Aleksandar Bošković - A Constructivist Cinépoem: Rozhkov's photomontages for Maiakovskii's poem “To the Workers of Kursk”

On The October 14, 2019

10h00 to 12h00
26, Place Bellecour - 69002 Lyon
Salle de réunion - Allée A - 1er étage

In 1924 the self-taught artist Iurii Nikolaevich Rozhkov created a series of photomontages inspired by Vladimir Maiakovskii’s propagandistic ode to labor, “To the Workers of Kursk,” and the geological discovery of the Kursk Magnetic Anomaly (KMA), the biggest iron-ore basin in the world. The series was first shown at the “Twenty Years of Work” exhibition in January 1930, which the poet himself curated. In the exhibition catalogue, Maiakovskii made note of Rozhkov’s work as: “A temporary monument. Rozhkov’s montages. To be printed.” Two months after the exhibition Maiakovskii committed suicide. Rozhkov’s photomontages remained unpublished during his lifetime.

The talk introduces Rozhkov’s less-known photomontage series as a new model of the avant-garde cinépoetry book, which offers a sequential reading of Maiakovskii's poem and functions as a cinematic dispositive of the early Soviet agitprop apparatus (dispositif). Bošković argues that the photopoem itself converts into an idiosyncratic avant-garde de-mountable memorial to the working class: a dynamic ciné-dispositive through which the early agitprop apparatus is realized in lived experience, reproduced, and transformed, thus delineating its shift towards the new dispositif of the late 1920s—socialist realism.

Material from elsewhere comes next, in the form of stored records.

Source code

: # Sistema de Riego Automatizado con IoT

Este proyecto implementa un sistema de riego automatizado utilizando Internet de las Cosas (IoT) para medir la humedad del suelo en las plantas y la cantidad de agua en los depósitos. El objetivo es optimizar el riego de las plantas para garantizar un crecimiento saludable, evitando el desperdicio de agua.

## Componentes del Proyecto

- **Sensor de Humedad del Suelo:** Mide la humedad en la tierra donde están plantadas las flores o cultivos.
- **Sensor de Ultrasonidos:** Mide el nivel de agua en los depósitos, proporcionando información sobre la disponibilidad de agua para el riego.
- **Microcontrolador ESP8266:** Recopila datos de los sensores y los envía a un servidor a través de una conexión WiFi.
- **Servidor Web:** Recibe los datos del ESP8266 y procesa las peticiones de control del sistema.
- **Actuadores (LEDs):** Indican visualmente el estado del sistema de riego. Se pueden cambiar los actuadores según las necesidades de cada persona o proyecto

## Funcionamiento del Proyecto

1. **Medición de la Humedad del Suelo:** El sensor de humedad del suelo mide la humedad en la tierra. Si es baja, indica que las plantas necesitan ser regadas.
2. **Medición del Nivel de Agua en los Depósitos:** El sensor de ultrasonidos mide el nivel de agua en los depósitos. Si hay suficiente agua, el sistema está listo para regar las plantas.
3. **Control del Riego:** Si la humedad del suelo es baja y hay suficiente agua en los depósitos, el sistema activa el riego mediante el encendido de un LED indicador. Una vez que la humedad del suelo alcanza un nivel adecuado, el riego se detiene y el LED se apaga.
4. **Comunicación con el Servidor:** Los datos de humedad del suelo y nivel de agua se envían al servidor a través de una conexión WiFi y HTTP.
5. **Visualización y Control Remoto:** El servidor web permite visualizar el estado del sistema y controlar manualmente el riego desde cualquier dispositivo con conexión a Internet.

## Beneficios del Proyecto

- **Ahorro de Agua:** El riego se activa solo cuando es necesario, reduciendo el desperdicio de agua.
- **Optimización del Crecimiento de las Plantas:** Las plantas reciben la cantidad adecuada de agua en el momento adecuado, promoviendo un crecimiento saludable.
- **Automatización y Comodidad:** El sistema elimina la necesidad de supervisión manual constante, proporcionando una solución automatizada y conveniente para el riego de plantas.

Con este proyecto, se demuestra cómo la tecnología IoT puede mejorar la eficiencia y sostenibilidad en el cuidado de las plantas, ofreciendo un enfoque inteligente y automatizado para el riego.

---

Bio: Aleksandar Bošković is a Lecturer in Bosnian, Croatian, and Serbian in the Department of Slavic Languages at Columbia University. He is a fellow of the Collegium de Lyon 2019-2020.

Photo caption:
Iurii Nikolaevich Rozhkov. One of the sixteen sheets from the photomontage series for Vladimir Maiakovskii’s “To the Workers of Kursk” (1924). The State Literary Museum (GLM), Moscow. Courtesy of Kira Matissen.